Today, RSM has called on the Chancellor to urgently consider a twelve-month delay to the introduction of HMRC’s preferential creditor status. This change, due to come into effect on 1 December 2020, will have the dual effect of limiting funding and restructuring options for businesses, which RSM believe will undermine the current rescue culture and directly lead to business failures and job losses.
From the 1 December, HMRC will benefit from a priority preference which means that in any form of insolvency process, it will rank ahead of other creditors, notably funders and trade suppliers.
With the current level of HMRC arrears owed by many companies, RSM is concerned that prioritising HMRC’s position will limit the funding and restructuring options available, undermine the current rescue culture, and lead to an increase in corporate failures, with the net receipts to HMRC being substantially reduced in both the short and medium term.
RSM has successfully used Company Voluntary Arrangements (CVAs), combined with the injection of new funding, as a tool to successfully restructure businesses. Over the past 3 months they have worked on 8 transactions which have saved over 2,000 jobs and preserved over £50m of investment. The success of these processes has been driven by all stakeholders committing to collective compromises.

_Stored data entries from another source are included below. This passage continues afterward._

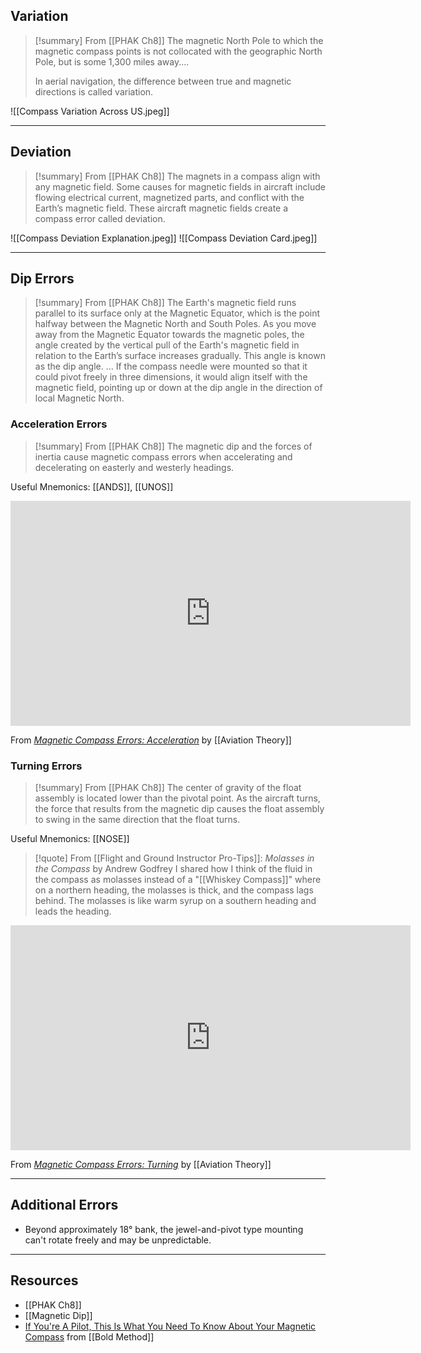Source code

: ## Variation
> [!summary] From [[PHAK Ch8]]
> The magnetic North Pole to which the magnetic compass points is not collocated with the geographic North Pole, but is some 1,300 miles away....
> 
> In aerial navigation, the difference between true and magnetic directions is called variation.

![[Compass Variation Across US.jpeg]]

---

## Deviation
> [!summary] From [[PHAK Ch8]]
> The magnets in a compass align with any magnetic field. Some causes for magnetic fields in aircraft include flowing electrical current, magnetized parts, and conflict with the Earth’s magnetic field. These aircraft magnetic fields create a compass error called deviation.

![[Compass Deviation Explanation.jpeg]]
![[Compass Deviation Card.jpeg]]

---

## Dip Errors
> [!summary] From [[PHAK Ch8]]
> The Earth's magnetic field runs parallel to its surface only at the Magnetic Equator, which is the point halfway between the Magnetic North and South Poles. As you move away from the Magnetic Equator towards the magnetic poles, the angle created by the vertical pull of the Earth's magnetic field in relation to the Earth’s surface increases gradually. This angle is known as the dip angle.
> ...
> If the compass needle were mounted so that it could pivot freely in three dimensions, it would align itself with the magnetic field, pointing up or down at the dip angle in the direction of local Magnetic North.
> 
> 

### Acceleration Errors
> [!summary] From [[PHAK Ch8]]
> The magnetic dip and the forces of inertia cause magnetic compass errors when accelerating and decelerating on easterly and westerly headings.

Useful Mnemonics: [[ANDS]], [[UNOS]]

<iframe id="ytplayer" type="text/html" width="640" height="360" src="https://youtube.com/embed/UvhooB--P2s"  frameborder="0"></iframe>

From *[Magnetic Compass Errors: Acceleration](https://www.youtube.com/watch?v=UvhooB--P2s)* by [[Aviation Theory]]

### Turning Errors
> [!summary] From [[PHAK Ch8]]
> The center of gravity of the float assembly is located lower than the pivotal point. As the aircraft turns, the force that results from the magnetic dip causes the float assembly to swing in the same direction that the float turns.

Useful Mnemonics: [[NOSE]]

> [!quote] From [[Flight and Ground Instructor Pro-Tips]]: *Molasses in the Compass* by Andrew Godfrey 
> I shared how I think of the fluid in the compass as molasses instead of a "[[Whiskey Compass]]" where on a northern heading, the molasses is thick, and the compass lags behind. The molasses is like warm syrup on a southern heading and leads the heading.

<iframe id="ytplayer" type="text/html" width="640" height="360" src="https://youtube.com/embed/GxnvoRG6MDg"  frameborder="0"></iframe>

From *[Magnetic Compass Errors: Turning](https://www.youtube.com/watch?v=GxnvoRG6MDg)* by [[Aviation Theory]]

---

## Additional Errors
- Beyond approximately 18° bank, the jewel-and-pivot type mounting can't rotate freely and may be unpredictable.

---

## Resources
- [[PHAK Ch8]]
- [[Magnetic Dip]]
- [If You're A Pilot, This Is What You Need To Know About Your Magnetic Compass](https://www.boldmethod.com/blog/learn-to-fly/aircraft-systems/how-your-magnetic-compass-works/) from [[Bold Method]]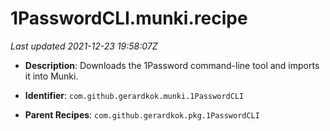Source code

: # 1PasswordCLI.munki.recipe

_Last updated 2021-12-23 19:58:07Z_

- **Description**: Downloads the 1Password command-line tool and imports it into Munki.

- **Identifier**: `com.github.gerardkok.munki.1PasswordCLI`

- **Parent Recipes**: `com.github.gerardkok.pkg.1PasswordCLI`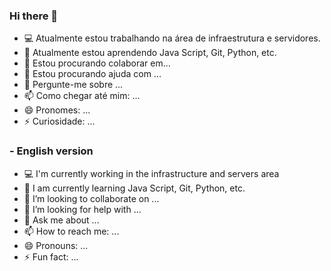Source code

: ### Hi there 👋

<!--
**rodcyber/rodcyber** is a ✨ _special_ ✨ repository because its `README.md` (this file) appears on your GitHub profile.

Here are some ideas to get you started:
-->

- 💻 Atualmente estou trabalhando na área de infraestrutura e servidores.
- 🌱 Atualmente estou aprendendo Java Script, Git, Python, etc.
- 👯 Estou procurando colaborar em...
- 🤔 Estou procurando ajuda com ...
- 💬 Pergunte-me sobre ...
- 📫 Como chegar até mim: ...
- 😄 Pronomes: ...
- ⚡ Curiosidade: ...


### - English version
- 💻 I'm currently working in the infrastructure and servers area
- 🌱 I am currently learning Java Script, Git, Python, etc.
- 👯 I’m looking to collaborate on ...
- 🤔 I’m looking for help with ...
- 💬 Ask me about ...
- 📫 How to reach me: ...
- 😄 Pronouns: ...
- ⚡ Fun fact: ...
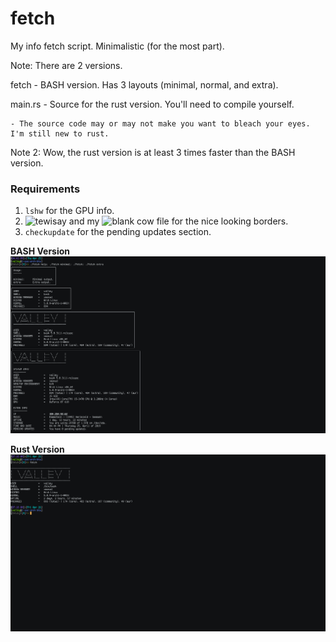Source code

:# fetch
My info fetch script. Minimalistic (for the most part).

Note: There are 2 versions.

fetch - BASH version. Has 3 layouts (minimal, normal, and extra).

main.rs - Source for the rust version. You'll need to compile yourself.

	- The source code may or may not make you want to bleach your eyes. I'm still new to rust.

Note 2: Wow, the rust version is at least 3 times faster than the BASH version.

### Requirements
1. `lshw` for the GPU info.
2. ![tewisay](https://github.com/lucy/tewisay) and my ![blank cow file](https://github.com/Phate6660/dotfiles/blob/master/Cow%20Files/blank.cow) for the nice looking borders.
3. `checkupdate` for the pending updates section.

**BASH Version**
![BASH](scrot.png?raw=true "BASH")

**Rust Version**
![Rust](rust.png?raw=true "Rust")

In an open letter to the Right Honourable Rishi Sunak MP, the leading restructuring advisory firm has highlighted the dire consequences of HMRC’s move and the risks to ‘vast swaths’ of UK businesses already struggling to stay afloat, particularly those in the retail, leisure and hospitality sectors. A delay in implementing this legislation will allow businesses more time to put in place restructuring and funding facilities, thereby enabling them to survive and contribute to the UK’s economic recovery, says RSM. The alternatives will be more insolvencies and administrations with higher job and financial losses.
Damian Webb, partner at RSM Restructuring Advisory LLP, comments: ‘Many organisations which would have been considered sound businesses models up until March, now find themselves exposed to the most unpredictable market conditions we have seen in a generation. Our concern is that HMRC’s planned preferential creditor status will severely constrain the restructuring options, such as CVAs, for struggling businesses and limit their access to finance. Consequently, we believe the legislation will be counterproductive as by limiting funding and rescue options, we will see a raft of businesses fail with minimal returns to creditors. This will only accentuate the cost to the Treasury with the loss of productive tax paying businesses and employees and an increased dependence on state support.
‘No sector has been more affected by the Coronavirus pandemic than the consumer facing businesses. The Chancellor’s measures to date are to be commended, however HMRC’s preferential creditor status needs to be delayed to ensure that all the Government’s support is not wasted.’